By Leigh Morris
Our Place in History
Despite the privations of pioneer life, education was a priority among the early settlers of the Sangamon Bottom.
Since the concept of “free” schools was still in the future, Hickory Precinct education began with a subscription school established in 1834. It was housed in an unused log cabin situated on land owned by pioneer settler David Carr. The teacher was an individual by the name of B.F. Nelson. He has been described as a man of “prepossessing appearance, a scholar and a gentleman” – until, at least, the folks in Hickory got to know him a little bit better.
Once Nelson settled in, it was discovered this teacher was less than energetic and, to put it politely, somewhat intem perate. In other words, he didn’t much care for work and he liked his drink strong. Nonetheless, no other teacher was available, so Nelson was tolerated if not warmly embraced.
Both the school and Nelson’s career came to an abrupt end in the winter of 1835. Nelson apparently failed to properly bank the fire before departing the school one afternoon. After he left the cabin, the fire grew and eventually set the building ablaze. So much for school until the following autumn when a cabin was built specifically as a school. In time, a brick school building was erected by the people of Hickory.
Among those who taught school in Hickory was Logan Uriah Reavis. Born in Macon County, Reavis taught school from 1851 to 1855. For a period of time, he was the editor and part owner of the Central Illinoian newspaper in Beardstown.

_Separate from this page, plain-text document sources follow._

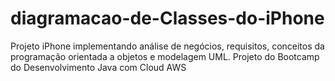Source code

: # diagramacao-de-Classes-do-iPhone
Projeto iPhone implementando análise de negócios, requisitos, conceitos da programação orientada a objetos e modelagem UML. Projeto do Bootcamp do Desenvolvimento Java com Cloud AWS
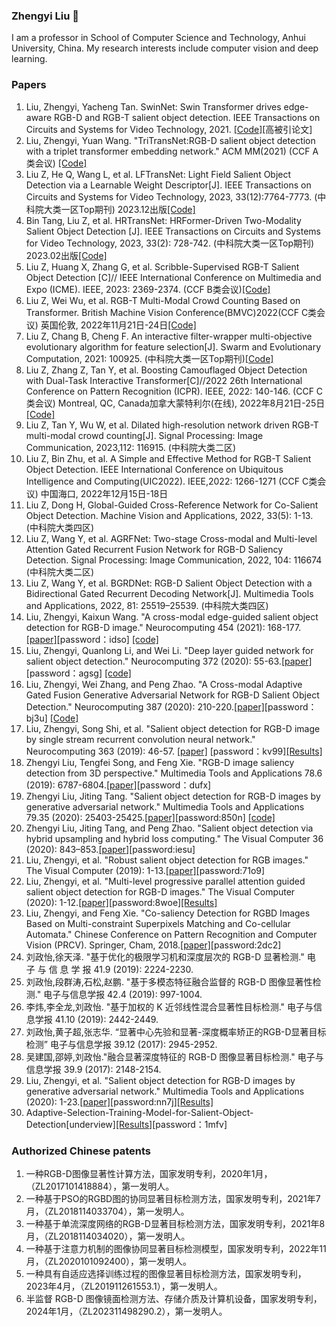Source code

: ### Zhengyi Liu 👋  
I am a professor in School of Computer Science and Technology, Anhui University, China. My research interests include computer vision and deep learning.
 
### Papers  
1. Liu, Zhengyi, Yacheng Tan. SwinNet: Swin Transformer drives edge-aware RGB-D and RGB-T salient object detection. IEEE Transactions on Circuits and Systems for Video Technology, 2021. [[Code]](https://github.com/liuzywen/SwinNet)[高被引论文]
2. Liu, Zhengyi, Yuan Wang. "TriTransNet:RGB-D salient object detection with a triplet transformer embedding network." ACM MM(2021) (CCF A类会议) [[Code]](https://github.com/liuzywen/TriTransNet)
3.	Liu Z, He Q, Wang L, et al. LFTransNet: Light Field Salient Object Detection via a Learnable Weight Descriptor[J]. IEEE Transactions on Circuits and Systems for Video Technology,  2023, 33(12):7764-7773. (中科院大类一区Top期刊) 2023.12出版[[Code]](https://github.com/liuzywen/LFTransNet)
4. Bin Tang, Liu Z, et al. HRTransNet: HRFormer-Driven Two-Modality Salient Object Detection [J]. IEEE Transactions on Circuits and Systems for Video Technology, 2023, 33(2): 728-742. (中科院大类一区Top期刊) 2023.02出版[[Code]](https://github.com/liuzywen/HRTransNet)
5.	Liu Z, Huang X, Zhang G, et al. Scribble-Supervised RGB-T Salient Object Detection [C]// IEEE International Conference on Multimedia and Expo (ICME). IEEE, 2023: 2369-2374. (CCF B类会议)[[Code]](https://github.com/liuzywen/RGBTScribble-ICME2023)
6.	Liu Z, Wei Wu, et al. RGB-T Multi-Modal Crowd Counting Based on Transformer. British Machine Vision Conference(BMVC)2022(CCF C类会议) 英国伦敦, 2022年11月21日-24日[[Code]](https://github.com/liuzywen/RGBTCC)
7.	Liu Z, Chang B, Cheng F. An interactive filter-wrapper multi-objective evolutionary algorithm for feature selection[J]. Swarm and Evolutionary Computation, 2021: 100925. (中科院大类一区Top期刊)[[Code]](https://github.com/liuzywen/GR-MOEA)
8.	Liu Z, Zhang Z, Tan Y, et al. Boosting Camouflaged Object Detection with Dual-Task Interactive Transformer[C]//2022 26th International Conference on Pattern Recognition (ICPR). IEEE, 2022: 140-146.  (CCF C类会议) Montreal, QC, Canada加拿大蒙特利尔(在线), 2022年8月21日-25日[[Code]](https://github.com/liuzywen/COD)
9. Liu Z, Tan Y, Wu W, et al. Dilated high-resolution network driven RGB-T multi-modal crowd counting[J]. Signal Processing: Image Communication, 2023,112: 116915. (中科院大类二区)
10.	Liu Z, Bin Zhu, et al. A Simple and Effective Method for RGB-T Salient Object Detection. IEEE International Conference on Ubiquitous Intelligence and Computing(UIC2022). IEEE,2022: 1266-1271 (CCF C类会议) 中国海口, 2022年12月15日-18日
11.	Liu Z, Dong H, Global-Guided Cross-Reference Network for Co-Salient Object Detection. Machine Vision and Applications, 2022, 33(5): 1-13. (中科院大类四区)
12.	Liu Z, Wang Y, et al. AGRFNet: Two-stage Cross-modal and Multi-level Attention Gated Recurrent Fusion Network for RGB-D Saliency Detection. Signal Processing: Image Communication, 2022, 104: 116674 (中科院大类二区)
13.	Liu Z, Wang Y, et al. BGRDNet: RGB-D Salient Object Detection with a Bidirectional Gated Recurrent Decoding Network[J]. Multimedia Tools and Applications, 2022, 81: 25519–25539. (中科院大类四区)
14.	Liu, Zhengyi, Kaixun Wang. "A cross-modal edge-guided salient object detection for RGB-D image." Neurocomputing 454 (2021): 168-177.[[paper]](https://pan.baidu.com/s/1Wbt8GnBwjjcrMOeld_Xgtg)[password：idso]
[[code]](https://github.com/liuzywen/A-cross-modal-edge-guided-salient-object-detection-for-RGB-D-image)
15.	Liu, Zhengyi, Quanlong Li, and Wei Li. "Deep layer guided network for salient object detection." Neurocomputing 372 (2020): 55-63.[[paper]](https://pan.baidu.com/s/1Fmhk30C_tLUm3fJJsPJHrw)[password：agsg]
[[code]](https://github.com/liuzywen/Deep-layer-guided-network-for-salient-object-detection)
16.	Liu, Zhengyi, Wei Zhang, and Peng Zhao. "A Cross-modal Adaptive Gated Fusion Generative Adversarial Network for RGB-D Salient Object Detection." Neurocomputing 387 (2020): 210-220.[[paper]](https://pan.baidu.com/s/1jLVw9NYREmMaVQCPpFVrXg)[password：bj3u]
[[Code]](https://github.com/liuzywen/A-Cross-modal-Adaptive-Gated-Fusion-Generative-Adversarial-Network-for-RGB-D-Salient-Object-Detectio)
17.	Liu, Zhengyi, Song Shi, et al. "Salient object detection for RGB-D image by single stream recurrent convolution neural network." Neurocomputing 363 (2019): 46-57. [[paper]](https://pan.baidu.com/s/1q2ak7Jv8NNDyLZaBXr8w3w) 
[password：kv99][[Results]](https://github.com/liuzywen/Salient-object-detection-for-RGB-D-image-by-single-stream-recurrent-convolution-neural-network)
18.	Zhengyi Liu, Tengfei Song, and Feng Xie. "RGB-D image saliency detection from 3D perspective." Multimedia Tools and Applications 78.6 (2019): 6787-6804.[[paper]](https://pan.baidu.com/s/1uZQUDx46qhZwYq_1HluDqQ)[password：dufx]
19.	Zhengyi Liu, Jiting Tang. "Salient object detection for RGB-D images by generative adversarial network." Multimedia Tools and Applications 79.35 (2020): 25403-25425.[[paper]](https://pan.baidu.com/s/1Q5s-xNvBc8Q7z4RXGkl-FA)[password:850n] [[code]](https://github.com/liuzywen/Salient-object-detection-for-RGB-D-images-by-generative-adversarial-network)
20.	Zhengyi Liu, Jiting Tang, and Peng Zhao. "Salient object detection via hybrid upsampling and hybrid loss computing." The Visual Computer 36 (2020): 843–853.[[paper]](https://pan.baidu.com/s/16wZQYxTJ7-Zp5y_s3qRU8A)[password:iesu] 
21.	Liu, Zhengyi, et al. "Robust salient object detection for RGB images." The Visual Computer (2019): 1-13.[[paper]](https://pan.baidu.com/s/1QJYaLJg_9AFgUPQC_DuQEw)[password:71o9]
22.	Liu, Zhengyi, et al. "Multi-level progressive parallel attention guided salient object detection for RGB-D images." The Visual Computer (2020): 1-12.[[paper]](https://pan.baidu.com/s/1pjc3ba4wlmO_6mpp7godCQ)[password:8woe][[Results]](https://github.com/liuzywen/Multi-level-progressive-parallel-attention-guided-salient-object-detection-for-RGB-D-images)
23.	Liu, Zhengyi, and Feng Xie. "Co-saliency Detection for RGBD Images Based on Multi-constraint Superpixels Matching and Co-cellular Automata." Chinese Conference on Pattern Recognition and Computer Vision (PRCV). Springer, Cham, 2018.[[paper]](https://pan.baidu.com/s/1woBW4FtymmKk3XyxqXnurg)[password:2dc2]
24.	刘政怡,徐天泽. "基于优化的极限学习机和深度层次的 RGB-D 显著检测." 电 子 与 信 息 学 报 41.9 (2019): 2224-2230.
25.	刘政怡,段群涛,石松,赵鹏. "基于多模态特征融合监督的 RGB-D 图像显著性检测." 电子与信息学报 42.4 (2019): 997-1004.
26.	李炜,李全龙,刘政怡. "基于加权的 K 近邻线性混合显著性目标检测." 电子与信息学报 41.10 (2019): 2442-2449.
27.	刘政怡,黄子超,张志华. “显著中心先验和显著-深度概率矫正的RGB-D显著目标检测” 电子与信息学报 39.12 (2017): 2945-2952.
28.	吴建国,邵婷,刘政怡."融合显著深度特征的 RGB-D 图像显著目标检测." 电子与信息学报 39.9 (2017): 2148-2154.
29. Liu, Zhengyi, et al. "Salient object detection for RGB-D images by generative adversarial network." Multimedia Tools and Applications (2020): 1-23.[[paper]](https://pan.baidu.com/s/1Gx67VArf1U6fecixGEsi7A)[password:nn7j][[Results]](https://github.com/liuzywen/Salient-object-detection-for-RGB-D-images-by-generative-adversarial-network)
30.	Adaptive-Selection-Training-Model-for-Salient-Object-Detection[underview][[Results]](https://pan.baidu.com/s/1-FisUQOqYxaXo4xhQMDsNA)[password：1mfv]




###  Authorized Chinese patents

1.	一种RGB-D图像显著性计算方法，国家发明专利，2020年1月，（ZL2017101418884），第一发明人。
2.	一种基于PSO的RGBD图的协同显著目标检测方法，国家发明专利，2021年7月，（ZL2018114033704），第一发明人。
3.	一种基于单流深度网络的RGB-D显著目标检测方法，国家发明专利，2021年8月，（ZL2018114034020），第一发明人。
4.	一种基于注意力机制的图像协同显著目标检测模型，国家发明专利，2022年11月，（ZL2020101092400），第一发明人。
5.	一种具有自适应选择训练过程的图像显著目标检测方法，国家发明专利，2023年4月，（ZL201911261553.1），第一发明人。
6.	半监督 RGB-D 图像镜面检测方法、存储介质及计算机设备，国家发明专利，2024年1月，（ZL202311498290.2），第一发明人。





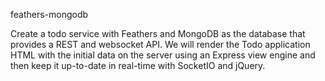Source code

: feathers-mongodb

Create a todo service with Feathers and MongoDB as the database that provides a REST and websocket API. We will render the Todo application HTML with the initial data on the server using an Express view engine and then keep it up-to-date in real-time with SocketIO and jQuery.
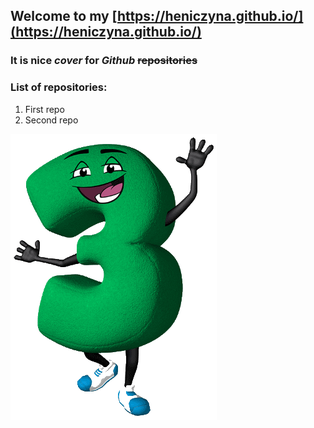 ## Welcome to my [https://heniczyna.github.io/](https://heniczyna.github.io/)

### It is nice *cover* for *Github* ~~repositories~~

### List of repositories:
1. First repo
2. Second repo

![Example image](https://github.com/heniczyna/heniczyna.github.io/blob/master/images/n3.png)
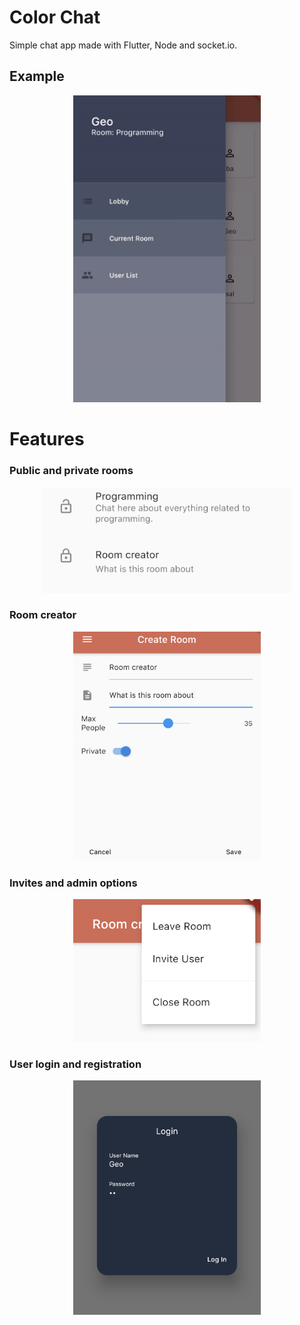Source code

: # Color Chat
 Simple chat app made with Flutter, Node and socket.io.
 
 ## Example
 <p align="center">
  <img src="https://github.com/georgiani/Color-Chat/blob/master/screens/colorchat.gif" width="300">
 </p>
 
 # Features
 
 ### Public and private rooms
 <p align="center">
  <img src="https://github.com/georgiani/Color-Chat/blob/master/screens/privatepublic.jpg" width="400">
 </p>
  
 ### Room creator
 <p align="center">
  <img src="https://github.com/georgiani/Color-Chat/blob/master/screens/newroom.jpg" width="300">
 </p>
  
 ### Invites and admin options
 <p align="center">
  <img src="https://github.com/georgiani/Color-Chat/blob/master/screens/admin.jpg" width="300">
 </p>
  
 ### User login and registration
 <p align="center">
  <img src="https://github.com/georgiani/Color-Chat/blob/master/screens/login.jpg" width="300">
 </p>
  
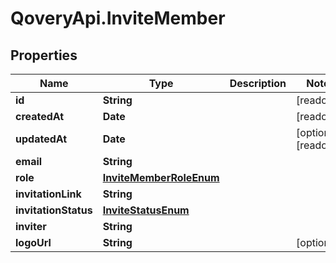 # QoveryApi.InviteMember

## Properties

Name | Type | Description | Notes
------------ | ------------- | ------------- | -------------
**id** | **String** |  | [readonly] 
**createdAt** | **Date** |  | [readonly] 
**updatedAt** | **Date** |  | [optional] [readonly] 
**email** | **String** |  | 
**role** | [**InviteMemberRoleEnum**](InviteMemberRoleEnum.md) |  | 
**invitationLink** | **String** |  | 
**invitationStatus** | [**InviteStatusEnum**](InviteStatusEnum.md) |  | 
**inviter** | **String** |  | 
**logoUrl** | **String** |  | [optional] 


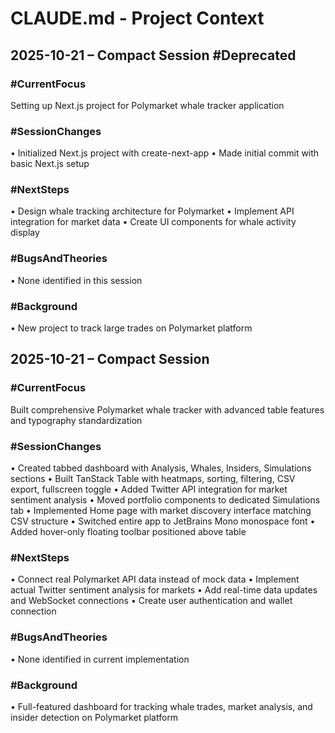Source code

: # CLAUDE.md - Project Context

## 2025-10-21 – Compact Session #Deprecated

### #CurrentFocus
Setting up Next.js project for Polymarket whale tracker application

### #SessionChanges
• Initialized Next.js project with create-next-app
• Made initial commit with basic Next.js setup

### #NextSteps
• Design whale tracking architecture for Polymarket
• Implement API integration for market data
• Create UI components for whale activity display

### #BugsAndTheories
• None identified in this session

### #Background
• New project to track large trades on Polymarket platform

## 2025-10-21 – Compact Session

### #CurrentFocus
Built comprehensive Polymarket whale tracker with advanced table features and typography standardization

### #SessionChanges
• Created tabbed dashboard with Analysis, Whales, Insiders, Simulations sections
• Built TanStack Table with heatmaps, sorting, filtering, CSV export, fullscreen toggle
• Added Twitter API integration for market sentiment analysis
• Moved portfolio components to dedicated Simulations tab
• Implemented Home page with market discovery interface matching CSV structure
• Switched entire app to JetBrains Mono monospace font
• Added hover-only floating toolbar positioned above table

### #NextSteps
• Connect real Polymarket API data instead of mock data
• Implement actual Twitter sentiment analysis for markets
• Add real-time data updates and WebSocket connections
• Create user authentication and wallet connection

### #BugsAndTheories
• None identified in current implementation

### #Background
• Full-featured dashboard for tracking whale trades, market analysis, and insider detection on Polymarket platform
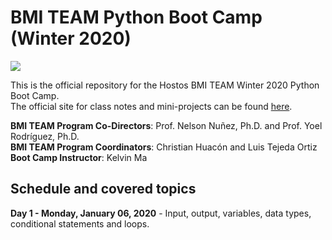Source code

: # BMI TEAM Python Boot Camp (Winter 2020)
![](https://www.bytelion.com/wp-content/uploads/2015/12/python-banner.png)

This is the official repository for the Hostos BMI TEAM Winter 2020 Python Boot Camp.  
The official site for class notes and mini-projects can be found [here](https://kalebinn.github.io/Python-Bootcamp.html).
  
**BMI TEAM Program Co-Directors**: Prof. Nelson Nuñez, Ph.D. and Prof. Yoel Rodríguez, Ph.D.  
**BMI TEAM Program Coordinators**: Christian Huacón and Luis Tejeda Ortiz  
**Boot Camp Instructor**: Kelvin Ma  

## Schedule and covered topics  
**Day 1 - Monday, January 06, 2020** - Input, output, variables, data types, conditional statements and loops.   
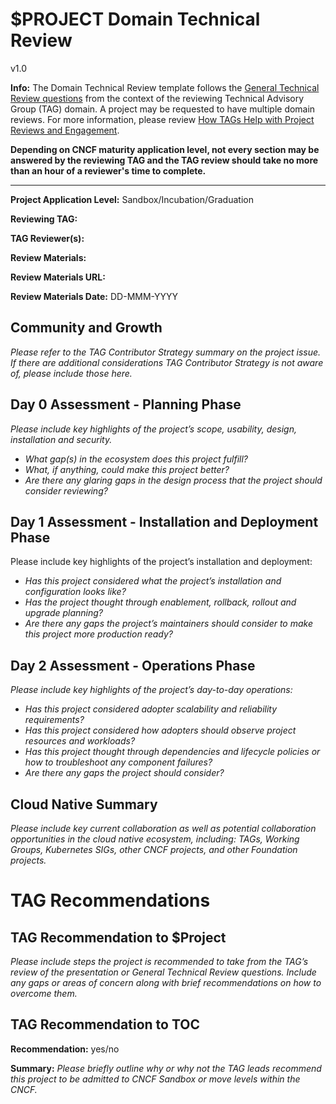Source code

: # $PROJECT Domain Technical Review

v1.0

**Info:** The Domain Technical Review template follows the [General Technical Review questions][gtrq] from the context of the reviewing Technical Advisory Group (TAG) domain. A project may be requested to have multiple domain reviews. For more information, please review [How TAGs Help with Project Reviews and Engagement][pr]. 

**Depending on CNCF maturity application level, not every section may be answered by the reviewing TAG and the TAG review should take no more than an hour of a reviewer's time to complete.**

[gtrq]: general-technical-questions.md
[pr]: project-reviews.md

---

**Project Application Level:** Sandbox/Incubation/Graduation

**Reviewing TAG:** 

**TAG Reviewer(s):** 

**Review Materials:** <presentation to TAG or General Technical Review questionnaire>

**Review Materials URL:** 

**Review Materials Date:** DD-MMM-YYYY 


##  Community and Growth

*Please refer to the TAG Contributor Strategy summary on the project issue. If there are additional considerations TAG Contributor Strategy is not aware of, please include those here.*


<!-- (TAG assertion goes here) -->

##  Day 0 Assessment - Planning Phase

*Please include key highlights of the project’s scope, usability, design, installation and security.* 
* _What gap(s) in the ecosystem does this project fulfill?_ 
* _What, if anything, could make this project better?_
* _Are there any glaring gaps in the design process that the project should consider reviewing?_


<!-- (TAG assertion goes here) -->


##  Day 1 Assessment - Installation and Deployment Phase

Please include key highlights of the project’s installation and deployment:
* _Has this project considered what the project’s installation and configuration looks like?_ 
* _Has the project thought through enablement, rollback, rollout and upgrade planning?_ 
* _Are there any gaps the project’s maintainers should consider to make this project more production ready?_

<!-- (TAG assertion goes here) -->

## Day 2 Assessment - Operations Phase

*Please include key highlights of the project’s day-to-day operations:*
* _Has this project considered adopter scalability and reliability requirements?_
* _Has this project considered how adopters should observe project resources and workloads?_ 
* _Has this project thought through dependencies and lifecycle policies or how to troubleshoot any component failures?_ 
* _Are there any gaps the project should consider?_

<!-- (TAG assertion goes here) -->

## Cloud Native Summary

*Please include key current collaboration as well as potential collaboration opportunities in the cloud native ecosystem, including: TAGs, Working Groups, Kubernetes SIGs, other CNCF projects, and other Foundation projects.*

<!-- (TAG assertion goes here) -->

# TAG Recommendations

## TAG Recommendation to $Project

*Please include steps the project is recommended to take from the TAG’s review of the presentation or General Technical Review questions. Include any gaps or areas of concern along with brief recommendations on how to overcome them.*

<!-- (TAG assertion goes here) -->

## TAG Recommendation to TOC

**Recommendation:** yes/no

**Summary:** 
*Please briefly outline why or why not the TAG leads recommend this project to be admitted to CNCF Sandbox or move levels within the CNCF.*

<!-- (TAG assertion goes here) -->

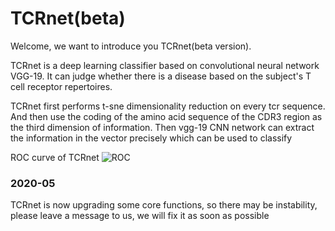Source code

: # TCRnet(beta)

Welcome, we want to introduce you TCRnet(beta version).

 TCRnet is a deep learning classifier based on convolutional neural network VGG-19. It can judge whether there is a disease based on the  subject's T cell receptor repertoires.
 
 
 TCRnet first performs t-sne dimensionality reduction on every tcr sequence. And then use the coding of the amino acid sequence of the CDR3 region as the third dimension of information. Then vgg-19 CNN network can extract the information in the vector precisely which can be used to classify
 
 ROC curve of TCRnet
 ![ROC](https://gitee.com/huhansan666666/picture/raw/master/img/20200612225711.png)

### 2020-05
TCRnet is now upgrading some core functions, so there may be instability, please leave a message to us, we will fix it as soon as possible
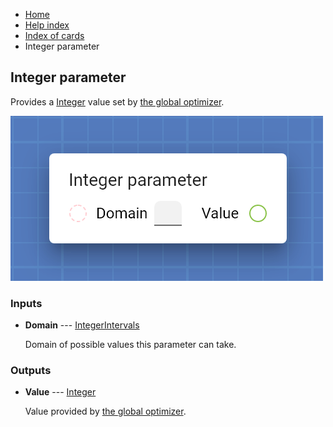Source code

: <ul class="breadcrumb">
    <li><a href="">Home</a></li>
    <li><a href="help.html">Help index</a></li>
    <li><a href="cards/">Index of cards</a></li>
    <li>Integer parameter</li>
</ul>

## Integer parameter

Provides a [Integer](types/Integer.html) value set by [the global optimizer](work_screen.html#fine-tune-parameters-automatically).

!["Integer parameter" card](assets/img/cards/parameterInteger.png)


### Inputs


* **Domain** --- [IntegerIntervals](types/IntegerIntervals.html)

  Domain of possible values this parameter can take.





### Outputs


* **Value** --- [Integer](types/Integer.html)

  Value provided by [the global optimizer](work_screen.html#fine-tune-parameters-automatically).




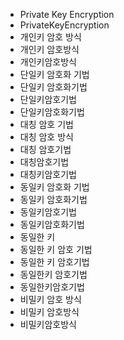 ﻿- Private Key Encryption
- PrivateKeyEncryption
- 개인키 암호 방식
- 개인키 암호방식
- 개인키암호방식
- 단일키 암호화 기법
- 단일키 암호화기법
- 단일키암호기법
- 단일키암호화기법
- 대칭 암호 기법
- 대칭 암호 방식
- 대칭 암호기법
- 대칭암호기법
- 대칭키암호기법
- 동일키 암호화 기법
- 동일키 암호화기법
- 동일키암호기법
- 동일키암호화기법
- 동일한 키
- 동일한 키 암호 기법
- 동일한 키 암호기법
- 동일한키 암호기법
- 동일한키암호기법
- 비밀키 암호 방식
- 비밀키 암호방식
- 비밀키암호방식
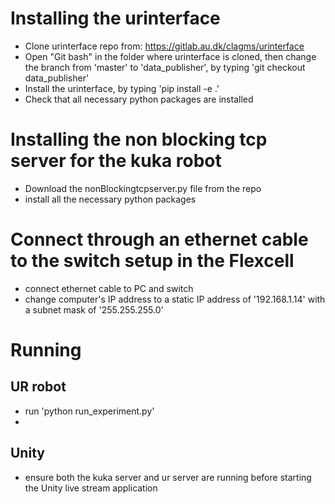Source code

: # Installing the urinterface


* Clone urinterface repo from: https://gitlab.au.dk/clagms/urinterface
* Open "Git bash" in the folder where urinterface is cloned, then change the branch from 'master' to 'data_publisher', by typing 'git checkout data_publisher'
* Install the urinterface, by typing 'pip install -e .'
* Check that all necessary python packages are installed



# Installing the non blocking tcp server for the kuka robot

* Download the nonBlockingtcpserver.py file from the repo
* install all the necessary python packages



# Connect through an ethernet cable to the switch setup in the Flexcell

* connect ethernet cable to PC and switch
* change computer's IP address to a static IP address of '192.168.1.14' with a subnet mask of '255.255.255.0'

# Running

## UR robot

* run 'python run_experiment.py'
* 


## Unity

* ensure both the kuka server and ur server are running before starting the Unity live stream application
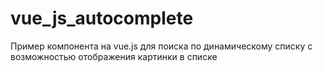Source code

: # vue_js_autocomplete
Пример компонента на vue.js для поиска по динамическому списку с возможностью отображения картинки в списке

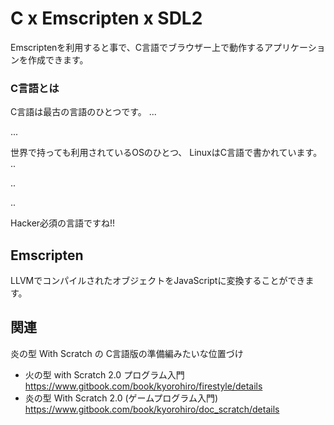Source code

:# C x Emscripten x SDL2

Emscriptenを利用すると事で、C言語でブラウザー上で動作するアプリケーションを作成できます。



### C言語とは

C言語は最古の言語のひとつです。
...

...


世界で持っても利用されているOSのひとつ、 LinuxはC言語で書かれています。
..

..

..

Hacker必須の言語ですね!!

## Emscripten

LLVMでコンパイルされたオブジェクトをJavaScriptに変換することができます。



## 関連

炎の型 With Scratch の C言語版の準備編みたいな位置づけ
- 火の型 with Scratch 2.0 プログラム入門　　https://www.gitbook.com/book/kyorohiro/firestyle/details
- 炎の型 With Scratch 2.0 (ゲームプログラム入門) https://www.gitbook.com/book/kyorohiro/doc_scratch/details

Reavis’ rise to fame came after the Civil War. As publisher of the St. Louis Daily Press, he became St. Louis’ most ardent promoter, calling the city “the Babylon of the New World.” Though his newspaper folded, Reavis waged a campaign to move the nation’s capital from Washington, D.C. to St. Louis. The idea gained traction with support from no less a luminary than Chicago Tribune publisher Joseph Medill. Though a number of states did climb aboard the St. Louis bandwagon, in the end the idea fizzled out. Reavis, who died in 1889, also was a prominent lecturer and the author of several books.
While on the subject of notable individuals, tradition holds that Stephen A. Douglas made his first public speech in Hickory. So the story goes, the “Little Giant” delivered the address while standing under the protective branches of a walnut tree. After that venerable tree died sometime in the 1870s, one of Cass County’s leading citizens, Gen. Charles E. Lippincott of Chandlerville, purchased the tree. Lippincott, a Civil War hero and the husband of one of Dr. Charles Chandler’s daughters, had the wood made into furniture and numerous walking sticks, which he presented to friends all across the United States.
Hickory, along with the other “old” precincts, was done away with after Cass County voters approved an 1923 referendum to create township governments and abolish the county commissioners. Eleven townships were formed with the Hickory Precinct being split between Bluff Springs and Sangamon Valley Townships. Still, many residents have persisted (and insisted) in referring to the area as “Hickory.”